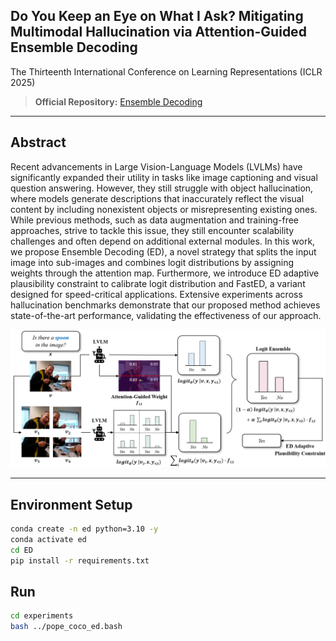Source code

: ## Do You Keep an Eye on What I Ask? Mitigating Multimodal Hallucination via Attention-Guided Ensemble Decoding
The Thirteenth International Conference on Learning Representations (ICLR 2025)
>  **Official Repository:** [Ensemble Decoding](https://openreview.net/forum?id=ziw5bzg2NO)

---
##  Abstract

Recent advancements in Large Vision-Language Models (LVLMs) have significantly expanded their utility in tasks like image captioning and visual question answering. However, they still struggle with object hallucination, where models generate descriptions that inaccurately reflect the visual content by including nonexistent objects or misrepresenting existing ones. While previous methods, such as data augmentation and training-free approaches, strive to tackle this issue, they still encounter scalability challenges and often depend on additional external modules. In this work, we propose Ensemble Decoding (ED), a novel strategy that splits the input image into sub-images and combines logit distributions by assigning weights through the attention map. Furthermore, we introduce ED adaptive plausibility constraint to calibrate logit distribution and FastED, a variant designed for speed-critical applications. Extensive experiments across hallucination benchmarks demonstrate that our proposed method achieves state-of-the-art performance, validating the effectiveness of our approach.

<p align="center">
  <img src="./images/ED.png" alt="Ensemble Decoding Framework" width="700"/>
</p>



---
## Environment Setup
```bash
conda create -n ed python=3.10 -y
conda activate ed
cd ED
pip install -r requirements.txt
```

## Run
```bash
cd experiments
bash ../pope_coco_ed.bash
```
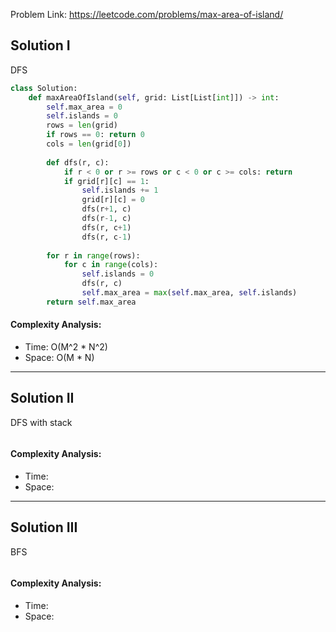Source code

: Problem Link: https://leetcode.com/problems/max-area-of-island/



## Solution I
DFS

```python
class Solution:
    def maxAreaOfIsland(self, grid: List[List[int]]) -> int:
        self.max_area = 0
        self.islands = 0
        rows = len(grid)
        if rows == 0: return 0
        cols = len(grid[0])
        
        def dfs(r, c):
            if r < 0 or r >= rows or c < 0 or c >= cols: return
            if grid[r][c] == 1:
                self.islands += 1
                grid[r][c] = 0
                dfs(r+1, c)
                dfs(r-1, c)
                dfs(r, c+1)
                dfs(r, c-1)
        
        for r in range(rows):
            for c in range(cols):
                self.islands = 0
                dfs(r, c)
                self.max_area = max(self.max_area, self.islands)
        return self.max_area
```

#### Complexity Analysis:
- Time: O(M^2 * N^2)
- Space: O(M * N)

---

## Solution II
DFS with stack

```python

```

#### Complexity Analysis:
- Time: 
- Space: 

---

## Solution III
BFS

```python

```

#### Complexity Analysis:
- Time: 
- Space: 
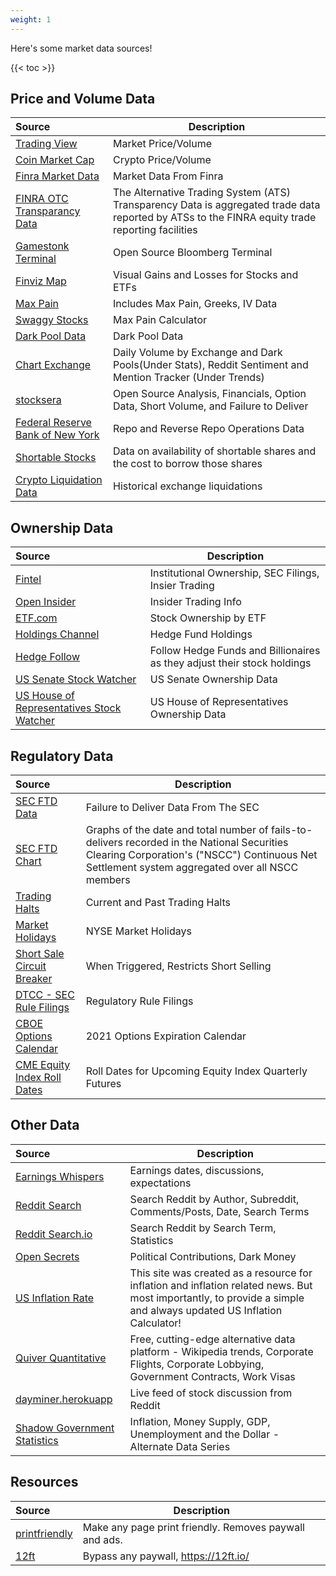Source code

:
```yaml
---
weight: 1
---
```


Here's some market data sources!

{{< toc >}}

## Price and Volume Data
| Source | Description
:---|---
| [Trading View](https://www.tradingview.com/) | Market Price/Volume |
| [Coin Market Cap](https://coinmarketcap.com/) | Crypto Price/Volume |
| [Finra Market Data](http://finra-markets.morningstar.com/MarketData/EquityOptions/default.jsp) | Market Data From Finra
| [FINRA OTC Transparancy Data](https://otctransparency.finra.org/otctransparency/AtsIssueData) | The Alternative Trading System (ATS) Transparency Data is aggregated trade data reported by ATSs to the FINRA equity trade reporting facilities
| [Gamestonk Terminal](https://github.com/GamestonkTerminal/GamestonkTerminal) | Open Source Bloomberg Terminal
| [Finviz Map](https://finviz.com/map.ashx) | Visual Gains and Losses for Stocks and ETFs
| [Max Pain](https://maximum-pain.com) | Includes Max Pain, Greeks, IV Data
| [Swaggy Stocks](https://swaggystocks.com/dashboard/options-max-pain/SPY) | Max Pain Calculator
| [Dark Pool Data](https://www.stockgrid.io/darkpools) | Dark Pool Data
| [Chart Exchange](https://chartexchange.com) | Daily Volume by Exchange and Dark Pools(Under Stats), Reddit Sentiment and Mention Tracker (Under Trends)
| [stocksera](https://stocksera.pythonanywhere.com/) | Open Source Analysis, Financials, Option Data, Short Volume, and Failure to Deliver
| [Federal Reserve Bank of New York](https://apps.newyorkfed.org/markets/autorates/tomo-results-display?SHOWMORE=TRUE&startDate=01/01/2000&enddate=01/01/2000) | Repo and Reverse Repo Operations Data
| [Shortable Stocks](https://shortablestocks.com/) | Data on availability of shortable shares and the cost to borrow those shares
| [Crypto Liquidation Data](https://www.coinglass.com/LiquidationData) | Historical exchange liquidations

## Ownership Data
| Source | Description
:---|---
| [Fintel](https://fintel.io/) | Institutional Ownership, SEC Filings, Insier Trading
| [Open Insider](http://openinsider.com/) | Insider Trading Info
| [ETF.com](https://www.etf.com/etfanalytics/etf-stock-finder) | Stock Ownership by ETF
| [Holdings Channel](https://www.holdingschannel.com/bystock/) | Hedge Fund Holdings
| [Hedge Follow](https://hedgefollow.com/) | Follow Hedge Funds and Billionaires as they adjust their stock holdings
| [US Senate Stock Watcher](https://senatestockwatcher.com/) | US Senate Ownership Data
| [US House of Representatives Stock Watcher](https://housestockwatcher.com/) | US House of Representatives Ownership Data

## Regulatory Data
| Source | Description
:---|---
| [SEC FTD Data](https://www.sec.gov/data/foiadocsfailsdatahtm) | Failure to Deliver Data From The SEC
| [SEC FTD Chart](https://sec.report/fails.php) |  Graphs of the date and total number of fails-to-delivers recorded in the National Securities Clearing Corporation's ("NSCC") Continuous Net Settlement system aggregated over all NSCC members
| [Trading Halts](https://nasdaqtrader.com/trader.aspx?id=TradeHalts) | Current and Past Trading Halts
| [Market Holidays](https://www.nyse.com/markets/hours-calendars) | NYSE Market Holidays
| [Short Sale Circuit Breaker](https://www.nasdaqtrader.com/trader.aspx?id=ShortSaleCircuitBreaker) | When Triggered, Restricts Short Selling
| [DTCC - SEC Rule Filings](https://www.dtcc.com/legal/sec-rule-filings) | Regulatory Rule Filings
| [CBOE Options Calendar](https://cdn.cboe.com/resources/options/Cboe2021OPTIONSCalendar.pdf) | 2021 Options Expiration Calendar
| [CME Equity Index Roll Dates](https://www.cmegroup.com/trading/equity-index/rolldates.html) | Roll Dates for Upcoming Equity Index Quarterly Futures

## Other Data
| Source | Description
:---|---
| [Earnings Whispers](https://www.earningswhispers.com/) | Earnings dates, discussions, expectations |
| [Reddit Search](https://camas.github.io/reddit-search/) | Search Reddit by Author, Subreddit, Comments/Posts, Date, Search Terms
| [Reddit Search.io](https://redditsearch.io/) | Search Reddit by Search Term, Statistics
| [Open Secrets](https://www.opensecrets.org/) | Political Contributions, Dark Money
| [US Inflation Rate](https://www.usinflationcalculator.com/inflation/current-inflation-rates/) | This site was created as a resource for inflation and inflation related news. But most importantly, to provide a simple and always updated US Inflation Calculator!
| [Quiver Quantitative](https://www.quiverquant.com/) | Free, cutting-edge alternative data platform - Wikipedia trends, Corporate Flights, Corporate Lobbying, Government Contracts, Work Visas |
| [dayminer.herokuapp](https://dayminer.herokuapp.com/) | Live feed of stock discussion from Reddit |
| [Shadow Government Statistics](http://www.shadowstats.com/alternate_data) | Inflation, Money Supply, GDP, Unemployment and the Dollar - Alternate Data Series |



## Resources
| Source | Description
:---|---
| [printfriendly](https://www.printfriendly.com/) | Make any page print friendly. Removes paywall and ads.
| [12ft](https://12ft.io/) | Bypass any paywall, https://12ft.io/<URL>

Task details>
The expected answer is an exact copy of the lines above, beginning at the line with "Index Quarterly Futures" and ending at the line with "discussions, expectations |", with both ends in.

Task output>
| [CME Equity Index Roll Dates](https://www.cmegroup.com/trading/equity-index/rolldates.html) | Roll Dates for Upcoming Equity Index Quarterly Futures

## Other Data
| Source | Description
:---|---
| [Earnings Whispers](https://www.earningswhispers.com/) | Earnings dates, discussions, expectations |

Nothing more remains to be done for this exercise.